▸ TASK PROMPT
Reproduce every line in the listing that contains the word "repositorio".

= = = = =

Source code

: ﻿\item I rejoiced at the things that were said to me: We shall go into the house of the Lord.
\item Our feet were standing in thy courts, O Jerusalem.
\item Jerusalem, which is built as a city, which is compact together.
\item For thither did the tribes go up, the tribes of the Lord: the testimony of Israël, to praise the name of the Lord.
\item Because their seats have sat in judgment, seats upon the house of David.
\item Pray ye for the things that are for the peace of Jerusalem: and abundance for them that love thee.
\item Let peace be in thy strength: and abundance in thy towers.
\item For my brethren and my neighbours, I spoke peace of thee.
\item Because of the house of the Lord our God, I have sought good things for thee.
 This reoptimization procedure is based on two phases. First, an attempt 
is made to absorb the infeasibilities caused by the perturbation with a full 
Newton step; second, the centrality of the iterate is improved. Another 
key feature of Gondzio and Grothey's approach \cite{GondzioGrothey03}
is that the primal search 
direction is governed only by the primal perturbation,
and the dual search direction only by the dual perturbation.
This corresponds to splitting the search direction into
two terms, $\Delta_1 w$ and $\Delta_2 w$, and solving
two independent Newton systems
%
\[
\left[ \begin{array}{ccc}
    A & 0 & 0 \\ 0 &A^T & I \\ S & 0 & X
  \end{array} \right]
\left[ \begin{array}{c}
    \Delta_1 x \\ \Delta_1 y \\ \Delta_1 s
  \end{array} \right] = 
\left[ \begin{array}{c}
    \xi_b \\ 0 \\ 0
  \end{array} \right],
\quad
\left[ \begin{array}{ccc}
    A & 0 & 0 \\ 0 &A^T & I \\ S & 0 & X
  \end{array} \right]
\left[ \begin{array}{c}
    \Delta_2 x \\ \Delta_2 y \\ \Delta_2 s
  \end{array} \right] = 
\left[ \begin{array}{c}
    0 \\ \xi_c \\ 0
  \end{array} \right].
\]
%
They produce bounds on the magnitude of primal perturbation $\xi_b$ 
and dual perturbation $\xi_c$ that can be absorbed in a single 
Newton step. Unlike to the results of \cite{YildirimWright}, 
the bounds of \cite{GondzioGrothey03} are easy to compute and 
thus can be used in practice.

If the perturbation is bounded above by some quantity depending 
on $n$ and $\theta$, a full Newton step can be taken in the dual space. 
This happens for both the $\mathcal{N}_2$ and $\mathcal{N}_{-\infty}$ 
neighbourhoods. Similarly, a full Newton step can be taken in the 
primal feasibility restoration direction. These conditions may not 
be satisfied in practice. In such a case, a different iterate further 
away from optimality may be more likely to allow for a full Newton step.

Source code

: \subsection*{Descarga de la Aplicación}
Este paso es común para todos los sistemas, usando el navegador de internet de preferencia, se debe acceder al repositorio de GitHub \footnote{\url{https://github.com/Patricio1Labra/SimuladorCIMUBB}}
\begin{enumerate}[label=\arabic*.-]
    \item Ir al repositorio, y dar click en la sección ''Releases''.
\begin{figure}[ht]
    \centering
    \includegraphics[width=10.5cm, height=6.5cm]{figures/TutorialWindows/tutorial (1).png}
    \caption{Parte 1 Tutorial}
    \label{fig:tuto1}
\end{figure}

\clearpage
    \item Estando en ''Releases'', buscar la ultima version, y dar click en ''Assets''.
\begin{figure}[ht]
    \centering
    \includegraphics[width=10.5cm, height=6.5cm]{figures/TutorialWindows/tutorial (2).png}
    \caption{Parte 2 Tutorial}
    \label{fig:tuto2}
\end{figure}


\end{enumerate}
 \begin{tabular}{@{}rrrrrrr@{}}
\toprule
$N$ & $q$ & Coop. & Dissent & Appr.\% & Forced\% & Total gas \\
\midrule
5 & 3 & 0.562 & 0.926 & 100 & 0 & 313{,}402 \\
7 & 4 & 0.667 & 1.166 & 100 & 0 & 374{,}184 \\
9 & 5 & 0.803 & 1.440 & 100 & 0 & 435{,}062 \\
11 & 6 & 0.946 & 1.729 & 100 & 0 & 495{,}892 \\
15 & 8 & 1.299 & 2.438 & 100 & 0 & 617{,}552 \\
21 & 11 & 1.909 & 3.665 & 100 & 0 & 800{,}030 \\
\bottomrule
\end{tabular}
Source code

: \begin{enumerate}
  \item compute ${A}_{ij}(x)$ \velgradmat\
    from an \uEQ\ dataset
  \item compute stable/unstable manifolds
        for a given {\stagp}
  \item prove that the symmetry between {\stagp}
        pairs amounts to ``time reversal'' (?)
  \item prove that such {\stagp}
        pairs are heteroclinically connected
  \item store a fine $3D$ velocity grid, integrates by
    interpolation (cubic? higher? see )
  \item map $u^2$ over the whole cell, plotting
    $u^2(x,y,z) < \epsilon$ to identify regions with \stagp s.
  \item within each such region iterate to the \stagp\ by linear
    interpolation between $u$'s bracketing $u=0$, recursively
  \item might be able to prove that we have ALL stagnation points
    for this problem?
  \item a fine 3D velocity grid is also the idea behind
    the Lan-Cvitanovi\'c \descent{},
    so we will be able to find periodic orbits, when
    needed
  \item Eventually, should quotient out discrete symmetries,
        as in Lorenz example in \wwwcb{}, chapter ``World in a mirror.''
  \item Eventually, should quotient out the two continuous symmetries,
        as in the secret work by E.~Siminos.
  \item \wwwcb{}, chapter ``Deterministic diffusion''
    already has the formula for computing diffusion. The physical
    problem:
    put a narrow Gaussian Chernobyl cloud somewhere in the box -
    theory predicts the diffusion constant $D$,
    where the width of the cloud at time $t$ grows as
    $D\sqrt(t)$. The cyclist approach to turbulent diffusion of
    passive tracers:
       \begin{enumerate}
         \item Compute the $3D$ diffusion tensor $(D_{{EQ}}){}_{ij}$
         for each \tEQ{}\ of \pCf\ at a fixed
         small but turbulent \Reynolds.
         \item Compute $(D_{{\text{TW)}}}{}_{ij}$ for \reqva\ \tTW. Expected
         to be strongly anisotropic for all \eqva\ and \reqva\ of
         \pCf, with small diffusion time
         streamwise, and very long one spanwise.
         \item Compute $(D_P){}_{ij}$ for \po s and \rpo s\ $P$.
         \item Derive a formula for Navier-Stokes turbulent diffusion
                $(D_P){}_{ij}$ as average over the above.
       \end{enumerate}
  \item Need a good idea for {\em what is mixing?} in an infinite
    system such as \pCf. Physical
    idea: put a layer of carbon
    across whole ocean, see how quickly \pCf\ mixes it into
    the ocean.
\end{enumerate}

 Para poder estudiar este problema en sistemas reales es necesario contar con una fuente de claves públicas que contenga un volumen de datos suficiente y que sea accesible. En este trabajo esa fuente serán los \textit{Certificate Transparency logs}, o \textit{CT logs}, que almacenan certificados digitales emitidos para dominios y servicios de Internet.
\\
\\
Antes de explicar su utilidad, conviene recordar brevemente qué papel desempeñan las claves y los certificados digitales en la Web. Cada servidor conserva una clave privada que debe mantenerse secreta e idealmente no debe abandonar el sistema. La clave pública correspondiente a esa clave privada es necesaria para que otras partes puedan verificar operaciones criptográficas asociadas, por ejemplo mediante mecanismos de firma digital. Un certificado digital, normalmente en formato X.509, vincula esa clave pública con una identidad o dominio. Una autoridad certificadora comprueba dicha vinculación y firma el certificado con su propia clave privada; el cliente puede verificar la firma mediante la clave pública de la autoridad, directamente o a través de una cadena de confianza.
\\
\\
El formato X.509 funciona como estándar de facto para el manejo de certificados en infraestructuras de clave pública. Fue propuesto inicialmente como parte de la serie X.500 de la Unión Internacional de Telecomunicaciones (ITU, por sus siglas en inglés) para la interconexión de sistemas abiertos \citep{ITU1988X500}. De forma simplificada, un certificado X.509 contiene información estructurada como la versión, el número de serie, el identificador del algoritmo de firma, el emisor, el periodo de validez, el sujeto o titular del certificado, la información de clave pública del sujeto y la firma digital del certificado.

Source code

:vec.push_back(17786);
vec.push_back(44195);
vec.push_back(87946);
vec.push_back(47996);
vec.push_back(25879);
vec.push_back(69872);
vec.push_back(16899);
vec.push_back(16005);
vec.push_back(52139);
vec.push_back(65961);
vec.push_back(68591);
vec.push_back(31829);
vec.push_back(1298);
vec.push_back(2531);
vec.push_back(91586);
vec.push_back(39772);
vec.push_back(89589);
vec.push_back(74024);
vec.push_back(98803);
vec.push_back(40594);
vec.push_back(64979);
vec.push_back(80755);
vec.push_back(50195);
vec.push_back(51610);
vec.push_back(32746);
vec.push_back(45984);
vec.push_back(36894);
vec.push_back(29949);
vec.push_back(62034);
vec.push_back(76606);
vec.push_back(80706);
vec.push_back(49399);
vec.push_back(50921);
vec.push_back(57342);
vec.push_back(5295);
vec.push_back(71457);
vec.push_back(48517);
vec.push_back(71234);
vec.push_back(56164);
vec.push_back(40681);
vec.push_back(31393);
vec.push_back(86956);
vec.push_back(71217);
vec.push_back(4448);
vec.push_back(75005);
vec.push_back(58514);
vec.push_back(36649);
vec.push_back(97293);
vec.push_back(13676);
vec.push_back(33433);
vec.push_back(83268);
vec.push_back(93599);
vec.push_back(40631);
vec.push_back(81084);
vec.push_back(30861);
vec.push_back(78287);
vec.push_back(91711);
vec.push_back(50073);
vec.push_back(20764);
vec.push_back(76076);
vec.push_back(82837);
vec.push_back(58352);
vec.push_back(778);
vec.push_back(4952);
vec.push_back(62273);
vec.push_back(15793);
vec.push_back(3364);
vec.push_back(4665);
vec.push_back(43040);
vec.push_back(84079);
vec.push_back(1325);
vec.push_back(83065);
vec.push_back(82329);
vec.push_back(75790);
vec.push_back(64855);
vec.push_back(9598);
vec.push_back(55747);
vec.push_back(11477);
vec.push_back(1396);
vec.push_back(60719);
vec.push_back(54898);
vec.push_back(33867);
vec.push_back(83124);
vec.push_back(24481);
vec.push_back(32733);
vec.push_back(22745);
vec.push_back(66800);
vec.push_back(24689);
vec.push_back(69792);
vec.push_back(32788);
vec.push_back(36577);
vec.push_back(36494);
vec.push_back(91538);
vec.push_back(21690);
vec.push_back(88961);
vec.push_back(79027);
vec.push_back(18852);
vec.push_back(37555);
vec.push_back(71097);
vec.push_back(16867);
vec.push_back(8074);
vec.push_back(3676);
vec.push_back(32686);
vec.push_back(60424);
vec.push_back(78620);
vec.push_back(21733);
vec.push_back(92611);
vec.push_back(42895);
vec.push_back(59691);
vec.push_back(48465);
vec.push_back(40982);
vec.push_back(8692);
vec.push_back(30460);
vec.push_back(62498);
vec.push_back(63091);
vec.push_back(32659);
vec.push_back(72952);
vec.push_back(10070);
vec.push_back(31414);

= = = = =

▸ WRITTEN ANSWER
Este paso es común para todos los sistemas, usando el navegador de internet de preferencia, se debe acceder al repositorio de GitHub \footnote{\url{https://github.com/Patricio1Labra/SimuladorCIMUBB}}
    \item Ir al repositorio, y dar click en la sección ''Releases''.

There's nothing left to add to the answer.